If you ask a designer, they'll say, "the design system is the UI kit!"
If you ask a developer, they'll say, "the design system is the component library!"
If you ask a third person, they'll say, "we have a design system?!"
All of those are valid answers. Ok, maybe if people aren't aware that you have a design system, you have some work to do.
A design system has a number of parts built for different audiences: a UI kit with Sketch symbols for designers, a React component library and/or a CSS framework for developers, a documentation site for everyone, an icon library, etc. But how do we keep all of those things in sync? Especially when you have a rag tag group of full- and part-time team members of varying disciplines working on the system?
Design Decisions
In a large company, where many small teams are responsible for designing and developing individual features across platforms, our design decisions can become muddled pretty easily. We try to achieve consistency by creating tools for designers and developers, like the UI kit and CSS framework, but these are all separate implementations of those decisions.
What ends up happening is that the design tools and the dev tools inevitably fall out of sync and teams are left to implement features independently, and with varying degrees of success. With a focus on delivering new features, these implementations often don't get baked back into the tools for other teams to take advantage of.
To further complicate things, there are likely different frameworks for each platform to maintain or, in some cases, no framework at all. In which case developers might be making things like buttons from scratch every. single. time.
Design Tokens
Design Tokens are a tech-agnostic method of storing design decisions in key/value pairs that can be exported to a different formats based on platform (web, iOS, Android). They give us a shared vocabulary for describing visual properties that translate across platforms. Each platform might use different values to express color but when we say $color-green
, we're all talking about the same thing.
So, variables basically?
Exactly. A lot of developers use variables to store values like their color palette or type scale. Design Tokens are like variables on steroids.
In his article Tokens in Design Systems, Nathan Curtis separates these variable types into two categories: options and decisions.
Options represent all of the distinct values available in the design system. Rather than letting designers and developers choose arbitrary values for things like type size and color, we can limit those options to a logical and manageable number so that we don't end up with 50 different gray values in production.

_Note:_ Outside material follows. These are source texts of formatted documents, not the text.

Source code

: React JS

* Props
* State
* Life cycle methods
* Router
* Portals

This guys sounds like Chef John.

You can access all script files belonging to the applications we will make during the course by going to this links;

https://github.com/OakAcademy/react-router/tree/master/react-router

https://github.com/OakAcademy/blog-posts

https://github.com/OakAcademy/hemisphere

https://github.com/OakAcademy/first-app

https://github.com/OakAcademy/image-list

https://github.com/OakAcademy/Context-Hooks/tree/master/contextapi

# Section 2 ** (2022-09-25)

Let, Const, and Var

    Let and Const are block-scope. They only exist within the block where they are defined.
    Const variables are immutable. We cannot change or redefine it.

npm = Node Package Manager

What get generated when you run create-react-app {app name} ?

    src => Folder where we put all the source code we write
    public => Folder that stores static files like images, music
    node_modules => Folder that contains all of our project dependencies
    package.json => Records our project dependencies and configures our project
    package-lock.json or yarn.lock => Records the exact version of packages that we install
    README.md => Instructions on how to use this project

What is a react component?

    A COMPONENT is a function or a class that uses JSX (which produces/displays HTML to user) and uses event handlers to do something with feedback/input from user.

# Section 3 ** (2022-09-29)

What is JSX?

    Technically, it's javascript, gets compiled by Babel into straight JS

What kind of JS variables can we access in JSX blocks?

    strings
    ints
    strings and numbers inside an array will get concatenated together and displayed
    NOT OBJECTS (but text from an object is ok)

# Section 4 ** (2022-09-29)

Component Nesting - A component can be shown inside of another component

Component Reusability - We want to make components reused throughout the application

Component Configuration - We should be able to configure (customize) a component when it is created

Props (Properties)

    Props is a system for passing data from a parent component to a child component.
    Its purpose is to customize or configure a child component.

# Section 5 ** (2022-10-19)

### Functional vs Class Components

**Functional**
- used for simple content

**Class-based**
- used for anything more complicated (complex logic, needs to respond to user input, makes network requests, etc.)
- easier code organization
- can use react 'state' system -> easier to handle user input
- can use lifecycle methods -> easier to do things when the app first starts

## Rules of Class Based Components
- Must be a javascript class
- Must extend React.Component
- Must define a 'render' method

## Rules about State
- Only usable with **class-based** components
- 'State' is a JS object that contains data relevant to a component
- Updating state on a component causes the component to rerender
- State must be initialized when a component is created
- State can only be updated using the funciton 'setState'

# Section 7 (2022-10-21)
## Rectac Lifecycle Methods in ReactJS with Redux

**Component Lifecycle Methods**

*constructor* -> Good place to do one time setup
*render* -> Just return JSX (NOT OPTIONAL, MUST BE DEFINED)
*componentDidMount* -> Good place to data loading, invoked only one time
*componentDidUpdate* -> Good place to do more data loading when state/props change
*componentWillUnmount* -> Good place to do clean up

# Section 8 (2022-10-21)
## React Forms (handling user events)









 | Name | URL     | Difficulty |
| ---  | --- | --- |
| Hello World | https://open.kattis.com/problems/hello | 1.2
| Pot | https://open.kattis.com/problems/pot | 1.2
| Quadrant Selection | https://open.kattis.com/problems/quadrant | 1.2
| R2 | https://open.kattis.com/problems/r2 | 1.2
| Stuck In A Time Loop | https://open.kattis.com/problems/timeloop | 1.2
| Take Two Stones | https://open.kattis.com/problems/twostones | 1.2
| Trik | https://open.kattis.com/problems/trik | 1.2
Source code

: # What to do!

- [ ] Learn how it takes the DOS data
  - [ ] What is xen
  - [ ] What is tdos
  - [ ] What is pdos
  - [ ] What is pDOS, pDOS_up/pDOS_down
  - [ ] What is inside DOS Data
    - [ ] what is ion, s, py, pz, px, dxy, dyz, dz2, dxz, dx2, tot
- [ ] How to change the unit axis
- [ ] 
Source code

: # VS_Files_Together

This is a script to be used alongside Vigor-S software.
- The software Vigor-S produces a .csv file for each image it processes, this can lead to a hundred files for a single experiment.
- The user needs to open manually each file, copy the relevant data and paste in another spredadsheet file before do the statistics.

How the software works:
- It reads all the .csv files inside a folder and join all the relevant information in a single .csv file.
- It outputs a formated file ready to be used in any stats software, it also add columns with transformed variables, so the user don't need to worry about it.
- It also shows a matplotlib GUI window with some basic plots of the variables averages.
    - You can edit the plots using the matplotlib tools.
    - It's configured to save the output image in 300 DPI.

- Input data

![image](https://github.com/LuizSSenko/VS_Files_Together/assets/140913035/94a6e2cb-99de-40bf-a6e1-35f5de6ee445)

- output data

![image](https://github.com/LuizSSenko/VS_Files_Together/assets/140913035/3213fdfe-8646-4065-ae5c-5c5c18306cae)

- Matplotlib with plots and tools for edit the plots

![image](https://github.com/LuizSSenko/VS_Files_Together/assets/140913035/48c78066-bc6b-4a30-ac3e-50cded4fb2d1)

Decisions represent the contexts in which things like color, type, and spacing are utilized. At Groupon, which acquired Living Social, we not only have to support different platforms but also different brands across those platforms. So, while Groupon uses the same green color for brand elements like the header background, primary button and pricing text, Living Social uses different colors for all three. We can define these decisions in our design tokens.
Notice that the values here refer to other tokens, which would be defined within the options.
Subatomic Design
In his book, Atomic Design, Brad Frost introduced a methodology for breaking design patterns into a logical hierarchy. Atoms, the smallest unit, represent the fundamental building blocks of our design system. In a sense, design tokens are like subatomic particles.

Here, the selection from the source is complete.